--- Record excerpts ---
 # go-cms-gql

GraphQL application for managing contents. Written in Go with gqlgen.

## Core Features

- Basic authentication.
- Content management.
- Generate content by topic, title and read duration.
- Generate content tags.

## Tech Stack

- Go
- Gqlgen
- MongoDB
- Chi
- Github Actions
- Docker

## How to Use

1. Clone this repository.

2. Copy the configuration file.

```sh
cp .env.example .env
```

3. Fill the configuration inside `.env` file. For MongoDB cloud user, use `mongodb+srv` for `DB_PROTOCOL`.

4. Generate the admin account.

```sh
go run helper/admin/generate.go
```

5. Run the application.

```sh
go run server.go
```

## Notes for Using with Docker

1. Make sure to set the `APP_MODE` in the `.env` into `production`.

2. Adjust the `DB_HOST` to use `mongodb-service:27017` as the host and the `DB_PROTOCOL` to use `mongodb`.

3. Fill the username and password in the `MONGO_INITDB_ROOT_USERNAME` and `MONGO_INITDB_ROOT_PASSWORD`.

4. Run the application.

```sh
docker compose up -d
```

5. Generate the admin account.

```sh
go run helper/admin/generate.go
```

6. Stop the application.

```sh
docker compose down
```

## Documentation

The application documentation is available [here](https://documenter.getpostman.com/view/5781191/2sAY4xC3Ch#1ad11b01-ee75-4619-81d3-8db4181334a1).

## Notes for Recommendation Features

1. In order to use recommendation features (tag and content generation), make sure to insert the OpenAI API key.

--- Work instruction ---
Copy out every line of the material above that contains the string "sure".

--- Finished exercise ---
1. Make sure to set the `APP_MODE` in the `.env` into `production`.
1. In order to use recommendation features (tag and content generation), make sure to insert the OpenAI API key.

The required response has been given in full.